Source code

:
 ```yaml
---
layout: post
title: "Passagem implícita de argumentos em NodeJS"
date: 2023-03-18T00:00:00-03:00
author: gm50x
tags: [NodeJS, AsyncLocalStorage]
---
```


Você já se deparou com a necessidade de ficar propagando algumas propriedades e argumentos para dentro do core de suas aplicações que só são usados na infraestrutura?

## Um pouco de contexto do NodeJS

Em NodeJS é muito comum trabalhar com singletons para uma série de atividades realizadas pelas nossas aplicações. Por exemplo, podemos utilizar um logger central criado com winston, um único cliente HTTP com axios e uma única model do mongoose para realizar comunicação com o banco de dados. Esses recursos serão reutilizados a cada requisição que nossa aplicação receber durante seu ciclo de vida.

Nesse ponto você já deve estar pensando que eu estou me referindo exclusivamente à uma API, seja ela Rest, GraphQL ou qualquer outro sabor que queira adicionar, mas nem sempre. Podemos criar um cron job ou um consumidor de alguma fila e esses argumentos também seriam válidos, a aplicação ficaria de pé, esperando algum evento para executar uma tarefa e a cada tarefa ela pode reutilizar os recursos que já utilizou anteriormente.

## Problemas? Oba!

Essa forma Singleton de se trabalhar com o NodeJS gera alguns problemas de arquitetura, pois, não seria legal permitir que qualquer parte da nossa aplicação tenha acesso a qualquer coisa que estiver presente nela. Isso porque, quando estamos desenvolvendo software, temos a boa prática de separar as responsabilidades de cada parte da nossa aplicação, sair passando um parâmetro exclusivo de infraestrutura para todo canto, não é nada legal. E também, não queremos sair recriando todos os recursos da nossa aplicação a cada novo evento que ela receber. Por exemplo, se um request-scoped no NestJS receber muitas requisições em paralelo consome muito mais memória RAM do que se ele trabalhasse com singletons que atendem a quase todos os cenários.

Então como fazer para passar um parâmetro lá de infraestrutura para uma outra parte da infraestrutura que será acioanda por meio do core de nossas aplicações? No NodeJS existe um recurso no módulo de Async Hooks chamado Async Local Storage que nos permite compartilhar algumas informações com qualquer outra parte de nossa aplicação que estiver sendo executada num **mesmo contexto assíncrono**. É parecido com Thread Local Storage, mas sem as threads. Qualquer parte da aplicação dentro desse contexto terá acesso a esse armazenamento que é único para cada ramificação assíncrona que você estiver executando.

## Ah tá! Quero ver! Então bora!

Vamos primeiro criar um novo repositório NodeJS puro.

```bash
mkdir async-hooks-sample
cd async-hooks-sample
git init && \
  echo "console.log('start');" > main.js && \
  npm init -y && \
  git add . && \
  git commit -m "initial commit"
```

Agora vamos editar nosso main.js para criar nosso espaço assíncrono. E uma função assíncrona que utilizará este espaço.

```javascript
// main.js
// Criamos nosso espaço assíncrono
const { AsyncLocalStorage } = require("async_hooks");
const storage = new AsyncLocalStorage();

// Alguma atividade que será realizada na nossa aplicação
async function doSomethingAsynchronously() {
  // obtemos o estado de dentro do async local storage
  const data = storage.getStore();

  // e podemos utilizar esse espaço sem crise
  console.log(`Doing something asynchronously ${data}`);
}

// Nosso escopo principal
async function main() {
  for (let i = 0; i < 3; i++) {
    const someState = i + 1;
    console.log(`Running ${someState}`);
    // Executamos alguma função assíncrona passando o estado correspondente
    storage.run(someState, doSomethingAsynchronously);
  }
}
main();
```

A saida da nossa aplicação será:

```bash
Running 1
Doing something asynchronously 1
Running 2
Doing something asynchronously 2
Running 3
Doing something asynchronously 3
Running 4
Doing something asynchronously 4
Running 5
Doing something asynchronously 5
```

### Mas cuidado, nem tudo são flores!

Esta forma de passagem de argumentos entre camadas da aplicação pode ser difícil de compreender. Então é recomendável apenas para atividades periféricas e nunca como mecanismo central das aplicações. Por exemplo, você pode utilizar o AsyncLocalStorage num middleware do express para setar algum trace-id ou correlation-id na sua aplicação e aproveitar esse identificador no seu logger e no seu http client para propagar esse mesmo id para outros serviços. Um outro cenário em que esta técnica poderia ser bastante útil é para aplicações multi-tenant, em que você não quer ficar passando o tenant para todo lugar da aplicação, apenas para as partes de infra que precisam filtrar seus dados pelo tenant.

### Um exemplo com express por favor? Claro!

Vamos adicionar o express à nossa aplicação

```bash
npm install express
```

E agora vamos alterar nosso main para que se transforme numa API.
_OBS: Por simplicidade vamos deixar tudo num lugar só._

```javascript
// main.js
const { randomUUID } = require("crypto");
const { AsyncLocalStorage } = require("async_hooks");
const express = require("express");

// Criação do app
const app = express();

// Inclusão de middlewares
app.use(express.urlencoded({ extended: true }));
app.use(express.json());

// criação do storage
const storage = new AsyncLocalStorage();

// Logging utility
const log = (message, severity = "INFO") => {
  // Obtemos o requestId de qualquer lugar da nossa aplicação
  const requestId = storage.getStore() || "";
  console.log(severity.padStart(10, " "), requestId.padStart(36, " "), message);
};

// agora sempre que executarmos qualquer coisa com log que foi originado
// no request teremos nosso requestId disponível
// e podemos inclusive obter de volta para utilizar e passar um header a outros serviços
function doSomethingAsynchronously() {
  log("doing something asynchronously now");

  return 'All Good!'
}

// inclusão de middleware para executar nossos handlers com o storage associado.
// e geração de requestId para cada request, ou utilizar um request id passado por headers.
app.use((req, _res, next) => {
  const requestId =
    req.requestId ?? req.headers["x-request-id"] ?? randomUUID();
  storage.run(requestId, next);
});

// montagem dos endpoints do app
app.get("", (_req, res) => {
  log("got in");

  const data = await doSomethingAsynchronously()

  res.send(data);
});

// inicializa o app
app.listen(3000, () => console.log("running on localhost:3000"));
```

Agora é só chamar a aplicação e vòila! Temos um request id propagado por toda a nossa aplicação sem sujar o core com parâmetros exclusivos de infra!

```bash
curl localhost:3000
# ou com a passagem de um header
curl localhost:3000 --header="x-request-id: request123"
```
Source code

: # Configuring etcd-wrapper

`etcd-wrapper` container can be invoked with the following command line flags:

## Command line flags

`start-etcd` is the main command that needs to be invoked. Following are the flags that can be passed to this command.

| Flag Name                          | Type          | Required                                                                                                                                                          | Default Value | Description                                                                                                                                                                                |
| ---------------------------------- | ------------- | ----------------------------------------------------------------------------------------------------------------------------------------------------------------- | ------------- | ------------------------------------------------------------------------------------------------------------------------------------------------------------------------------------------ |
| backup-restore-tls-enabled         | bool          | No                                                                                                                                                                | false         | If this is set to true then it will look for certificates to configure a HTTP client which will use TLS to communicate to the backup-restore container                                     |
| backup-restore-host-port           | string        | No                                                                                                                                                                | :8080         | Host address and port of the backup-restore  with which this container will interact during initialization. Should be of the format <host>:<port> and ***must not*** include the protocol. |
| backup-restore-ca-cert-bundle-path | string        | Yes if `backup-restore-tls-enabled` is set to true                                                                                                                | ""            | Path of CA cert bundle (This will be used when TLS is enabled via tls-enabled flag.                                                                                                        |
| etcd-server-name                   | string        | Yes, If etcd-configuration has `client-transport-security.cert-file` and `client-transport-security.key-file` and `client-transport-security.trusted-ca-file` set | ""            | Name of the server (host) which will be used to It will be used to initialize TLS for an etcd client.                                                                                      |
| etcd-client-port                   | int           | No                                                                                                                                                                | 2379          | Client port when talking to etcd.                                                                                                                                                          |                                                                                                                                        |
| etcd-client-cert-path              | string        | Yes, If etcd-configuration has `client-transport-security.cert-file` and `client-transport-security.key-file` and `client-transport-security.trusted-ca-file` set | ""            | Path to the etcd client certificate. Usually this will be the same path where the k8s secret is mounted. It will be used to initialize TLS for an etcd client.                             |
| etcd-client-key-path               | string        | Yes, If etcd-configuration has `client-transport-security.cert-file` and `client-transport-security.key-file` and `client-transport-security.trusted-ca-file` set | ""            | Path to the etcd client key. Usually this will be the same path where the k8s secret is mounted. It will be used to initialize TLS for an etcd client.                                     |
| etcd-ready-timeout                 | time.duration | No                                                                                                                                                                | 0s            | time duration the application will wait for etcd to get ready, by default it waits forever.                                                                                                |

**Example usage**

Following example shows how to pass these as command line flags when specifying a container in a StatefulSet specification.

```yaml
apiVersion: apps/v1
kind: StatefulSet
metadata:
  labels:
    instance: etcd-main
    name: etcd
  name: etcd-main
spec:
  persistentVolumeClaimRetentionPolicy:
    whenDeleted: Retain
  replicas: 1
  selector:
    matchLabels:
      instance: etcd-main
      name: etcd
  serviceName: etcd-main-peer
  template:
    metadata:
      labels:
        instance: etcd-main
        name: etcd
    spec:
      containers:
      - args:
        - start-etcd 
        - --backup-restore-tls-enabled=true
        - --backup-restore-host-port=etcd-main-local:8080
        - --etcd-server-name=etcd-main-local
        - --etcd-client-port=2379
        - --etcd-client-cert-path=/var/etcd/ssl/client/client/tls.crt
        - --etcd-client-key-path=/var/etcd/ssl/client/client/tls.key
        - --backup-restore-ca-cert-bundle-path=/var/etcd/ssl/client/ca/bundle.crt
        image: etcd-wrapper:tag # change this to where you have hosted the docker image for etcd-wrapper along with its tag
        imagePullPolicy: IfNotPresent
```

## Your objective
Scan the material and collect every line that contains "instance".

## Written answer
    instance: etcd-main
      instance: etcd-main
        instance: etcd-main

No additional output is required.